Further, because the Virtual IP's issued to remote-access sessions are rapidly recycled, and because users are likely to connect from multiple places ("This cafe has rubbish Wi-Fi; I'll go across the road") using multiple devices ("My phone won't connect; let me try the tablet"), correlation can only be done across time... a narrow time window containing a remote-access auth event, the granting of a VPN connection and the issuing of a DHCP lease => user logging in remotely.
What I've come up with for a query structure has the form,
[search Remote-access auth sourcetype | with lots of piping | etc]
| append [search VPN gateway sourcetype | again with lots of piping | and field renames for matching with the previous search]
| transaction "Username" "Remote IP" maxspan=30s
At this point, I can output a table containing,
Logon timestamp - Username - Remote IP - Virtual IP
and everything is apparently tickety-boo.
The query then continues,
| append [search DHCP server sourcetype | yet more piping | and field renames | plus an inner transaction for good measure]
| transaction "Virtual IP" maxspan=30s
| table "Logon timestamp" Username "Remote IP" Hostname
and results in what looks like the last transaction
command never executed - the table ends up containing the output from the first transaction
, with the Hostname
field blank in all the rows, followed by output from the DHCP search, where the only non-blank field is Hostname
.
Help...?
I think the way to do this would be to: create your own lookup from the results of the sourcetype A and sourcetype B containing the values that would link sourcetype A to sourcetype B and sourcetype A to sourcetype C. Then you can use that lookup in your search to create a transaction between sourctype A, sourcetype B and sourcetype C. First, add configuration for the lookup table you are about to create to your transforms.conf file:
[myRelationshipTable]
filename=myRelationshipTable.csv
Then use something along these lines to create your lookup table:
[search Remote-access auth sourcetype
| with lots of piping
| etc]
| append [search VPN gateway sourcetype
| again with lots of piping
| and field renames for matching with the previous search]
| stats first("Virtual IP") as "Virtual IP" by Username "Remote IP"
| dedup "Virtual IP" Username "Remote IP"

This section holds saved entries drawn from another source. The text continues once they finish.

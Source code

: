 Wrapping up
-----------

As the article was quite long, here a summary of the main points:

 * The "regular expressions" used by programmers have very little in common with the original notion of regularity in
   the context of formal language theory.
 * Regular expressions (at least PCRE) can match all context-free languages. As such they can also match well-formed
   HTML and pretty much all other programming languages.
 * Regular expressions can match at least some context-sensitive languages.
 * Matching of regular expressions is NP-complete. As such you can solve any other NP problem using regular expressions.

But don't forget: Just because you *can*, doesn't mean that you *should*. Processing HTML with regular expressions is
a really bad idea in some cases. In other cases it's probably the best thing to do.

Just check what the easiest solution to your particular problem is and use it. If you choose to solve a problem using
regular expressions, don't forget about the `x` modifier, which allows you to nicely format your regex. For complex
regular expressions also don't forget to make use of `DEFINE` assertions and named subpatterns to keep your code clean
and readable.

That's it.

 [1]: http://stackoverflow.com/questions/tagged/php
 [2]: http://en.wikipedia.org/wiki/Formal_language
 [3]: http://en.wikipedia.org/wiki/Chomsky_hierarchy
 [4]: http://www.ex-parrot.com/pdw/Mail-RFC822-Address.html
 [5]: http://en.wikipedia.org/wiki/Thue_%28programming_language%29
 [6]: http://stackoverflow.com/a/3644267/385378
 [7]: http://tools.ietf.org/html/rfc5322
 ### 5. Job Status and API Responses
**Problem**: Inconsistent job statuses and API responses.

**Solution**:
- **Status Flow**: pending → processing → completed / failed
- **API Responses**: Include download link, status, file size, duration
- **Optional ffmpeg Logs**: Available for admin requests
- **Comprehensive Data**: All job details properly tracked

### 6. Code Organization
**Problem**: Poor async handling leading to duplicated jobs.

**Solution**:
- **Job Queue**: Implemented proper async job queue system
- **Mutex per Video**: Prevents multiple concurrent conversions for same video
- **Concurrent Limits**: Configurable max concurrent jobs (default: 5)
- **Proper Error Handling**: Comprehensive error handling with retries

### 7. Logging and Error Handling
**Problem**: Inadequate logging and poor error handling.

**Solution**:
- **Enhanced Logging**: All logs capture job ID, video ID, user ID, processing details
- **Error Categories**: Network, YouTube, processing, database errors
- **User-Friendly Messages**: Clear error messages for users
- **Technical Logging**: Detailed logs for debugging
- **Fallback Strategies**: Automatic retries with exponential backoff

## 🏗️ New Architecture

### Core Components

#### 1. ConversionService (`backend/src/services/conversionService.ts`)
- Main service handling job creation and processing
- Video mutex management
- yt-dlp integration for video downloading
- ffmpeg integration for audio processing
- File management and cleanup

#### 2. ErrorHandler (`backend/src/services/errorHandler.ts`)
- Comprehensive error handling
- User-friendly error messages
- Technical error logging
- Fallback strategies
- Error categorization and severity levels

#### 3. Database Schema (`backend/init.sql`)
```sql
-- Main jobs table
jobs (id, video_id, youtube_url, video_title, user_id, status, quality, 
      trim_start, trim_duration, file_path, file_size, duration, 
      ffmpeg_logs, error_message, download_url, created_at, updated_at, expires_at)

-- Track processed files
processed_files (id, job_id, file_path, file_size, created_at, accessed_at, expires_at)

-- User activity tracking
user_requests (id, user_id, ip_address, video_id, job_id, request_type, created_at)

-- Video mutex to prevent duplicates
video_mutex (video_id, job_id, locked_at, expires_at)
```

| outputlookup myRelationshipTable
This is essentially the same thing as what is written about in this blog post, except it would be maintaining a relationship table instead of a state table. Evaluate your use case before following everything in the post (for example, if this search is not needed for the long term, there is no need to schedule it to run every minute, or you might have different retention needs on the data you create in the lookup since this is a relationship table and not a state table, etc.).
After creating the relationship table, you can use it in your search to correlate all of the data:
[search Remote-access auth sourcetype
| with lots of piping
| etc]
| inputlookup myRelationshipTable
| append [search VPN gateway sourcetype
| again with lots of piping
| and field renames for matching with the previous search]

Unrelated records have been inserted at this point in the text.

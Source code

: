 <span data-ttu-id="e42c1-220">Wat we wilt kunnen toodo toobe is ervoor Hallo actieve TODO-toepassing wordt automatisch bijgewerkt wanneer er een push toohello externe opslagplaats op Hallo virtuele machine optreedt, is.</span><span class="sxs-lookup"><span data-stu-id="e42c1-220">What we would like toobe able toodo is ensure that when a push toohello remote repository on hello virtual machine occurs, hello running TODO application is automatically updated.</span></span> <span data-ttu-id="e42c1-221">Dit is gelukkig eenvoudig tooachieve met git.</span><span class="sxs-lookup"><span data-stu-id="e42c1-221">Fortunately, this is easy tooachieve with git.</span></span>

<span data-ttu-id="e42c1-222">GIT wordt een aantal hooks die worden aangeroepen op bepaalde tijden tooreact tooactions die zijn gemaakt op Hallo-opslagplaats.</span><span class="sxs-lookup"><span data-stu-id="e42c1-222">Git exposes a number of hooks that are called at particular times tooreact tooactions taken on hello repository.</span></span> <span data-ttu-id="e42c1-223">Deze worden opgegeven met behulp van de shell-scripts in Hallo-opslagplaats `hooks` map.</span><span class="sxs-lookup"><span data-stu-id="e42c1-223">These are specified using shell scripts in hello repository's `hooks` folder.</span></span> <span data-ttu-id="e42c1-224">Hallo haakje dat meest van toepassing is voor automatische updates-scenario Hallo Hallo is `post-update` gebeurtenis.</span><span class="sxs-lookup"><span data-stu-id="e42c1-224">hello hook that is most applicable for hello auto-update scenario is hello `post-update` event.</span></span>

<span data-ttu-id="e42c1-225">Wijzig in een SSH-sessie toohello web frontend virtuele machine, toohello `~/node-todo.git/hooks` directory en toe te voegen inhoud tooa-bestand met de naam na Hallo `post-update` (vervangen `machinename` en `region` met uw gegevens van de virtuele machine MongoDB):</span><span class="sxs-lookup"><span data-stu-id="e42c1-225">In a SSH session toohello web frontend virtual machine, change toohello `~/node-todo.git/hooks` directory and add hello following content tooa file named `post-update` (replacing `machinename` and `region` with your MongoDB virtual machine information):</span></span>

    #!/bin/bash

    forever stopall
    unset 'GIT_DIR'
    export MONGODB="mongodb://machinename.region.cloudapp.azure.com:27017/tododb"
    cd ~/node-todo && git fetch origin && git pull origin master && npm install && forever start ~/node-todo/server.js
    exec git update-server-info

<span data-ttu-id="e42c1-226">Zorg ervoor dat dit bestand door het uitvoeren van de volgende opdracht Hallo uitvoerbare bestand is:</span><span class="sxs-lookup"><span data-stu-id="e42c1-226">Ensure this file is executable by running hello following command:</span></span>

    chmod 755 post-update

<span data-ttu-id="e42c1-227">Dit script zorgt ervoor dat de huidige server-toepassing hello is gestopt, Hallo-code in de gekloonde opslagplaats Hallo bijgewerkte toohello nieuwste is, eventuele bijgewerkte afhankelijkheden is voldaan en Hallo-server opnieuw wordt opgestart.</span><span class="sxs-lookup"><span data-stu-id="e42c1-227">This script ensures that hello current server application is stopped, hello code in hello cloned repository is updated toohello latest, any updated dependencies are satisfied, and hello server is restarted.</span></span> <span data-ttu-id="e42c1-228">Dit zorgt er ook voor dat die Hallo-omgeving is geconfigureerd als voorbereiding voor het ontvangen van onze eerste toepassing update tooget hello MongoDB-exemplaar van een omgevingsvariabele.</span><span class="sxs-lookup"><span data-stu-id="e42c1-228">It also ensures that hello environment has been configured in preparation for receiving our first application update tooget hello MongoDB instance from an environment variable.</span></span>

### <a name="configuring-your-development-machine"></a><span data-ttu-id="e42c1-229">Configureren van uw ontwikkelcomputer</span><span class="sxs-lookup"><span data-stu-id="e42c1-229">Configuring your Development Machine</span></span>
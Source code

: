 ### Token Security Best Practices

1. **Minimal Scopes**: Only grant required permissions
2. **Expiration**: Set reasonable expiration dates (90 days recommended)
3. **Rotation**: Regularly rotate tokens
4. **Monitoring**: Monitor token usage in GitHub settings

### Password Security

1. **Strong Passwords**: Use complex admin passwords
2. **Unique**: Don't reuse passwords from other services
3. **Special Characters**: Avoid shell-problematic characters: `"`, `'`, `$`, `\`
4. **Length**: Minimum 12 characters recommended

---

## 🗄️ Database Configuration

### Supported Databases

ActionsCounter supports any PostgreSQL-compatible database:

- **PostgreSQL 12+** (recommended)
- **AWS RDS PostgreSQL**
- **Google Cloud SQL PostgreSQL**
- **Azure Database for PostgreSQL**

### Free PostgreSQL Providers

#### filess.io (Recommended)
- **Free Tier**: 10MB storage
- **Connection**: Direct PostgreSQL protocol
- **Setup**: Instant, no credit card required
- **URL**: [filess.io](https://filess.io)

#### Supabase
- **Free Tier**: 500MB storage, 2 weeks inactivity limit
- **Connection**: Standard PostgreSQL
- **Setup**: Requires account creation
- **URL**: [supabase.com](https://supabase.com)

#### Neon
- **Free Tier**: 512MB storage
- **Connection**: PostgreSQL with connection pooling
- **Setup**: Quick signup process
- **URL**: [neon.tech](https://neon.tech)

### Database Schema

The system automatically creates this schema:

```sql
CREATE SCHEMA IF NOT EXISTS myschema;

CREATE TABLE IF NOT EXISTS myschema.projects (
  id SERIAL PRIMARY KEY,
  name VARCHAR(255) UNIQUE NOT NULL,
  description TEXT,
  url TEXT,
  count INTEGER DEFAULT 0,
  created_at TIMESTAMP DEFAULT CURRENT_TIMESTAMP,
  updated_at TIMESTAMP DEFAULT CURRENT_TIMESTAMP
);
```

| append [search DHCP server sourcetype
| yet more piping
| and field renames but no inner transaction unless absolutely necessary
| transaction "Virtual IP" maxspan=30s
| table "Logon timestamp" Username "Remote IP" Hostname
I think the way to do this would be to: create your own lookup from the results of the sourcetype A and sourcetype B containing the values that would link sourcetype A to sourcetype B and sourcetype A to sourcetype C. Then you can use that lookup in your search to create a transaction between sourctype A, sourcetype B and sourcetype C. First, add configuration for the lookup table you are about to create to your transforms.conf file:
[myRelationshipTable]
filename=myRelationshipTable.csv
Then use something along these lines to create your lookup table:
[search Remote-access auth sourcetype
| with lots of piping
| etc]
| append [search VPN gateway sourcetype
| again with lots of piping
| and field renames for matching with the previous search]
| stats first("Virtual IP") as "Virtual IP" by Username "Remote IP"
| dedup "Virtual IP" Username "Remote IP"
| outputlookup myRelationshipTable
This is essentially the same thing as what is written about in this blog post, except it would be maintaining a relationship table instead of a state table. Evaluate your use case before following everything in the post (for example, if this search is not needed for the long term, there is no need to schedule it to run every minute, or you might have different retention needs on the data you create in the lookup since this is a relationship table and not a state table, etc.).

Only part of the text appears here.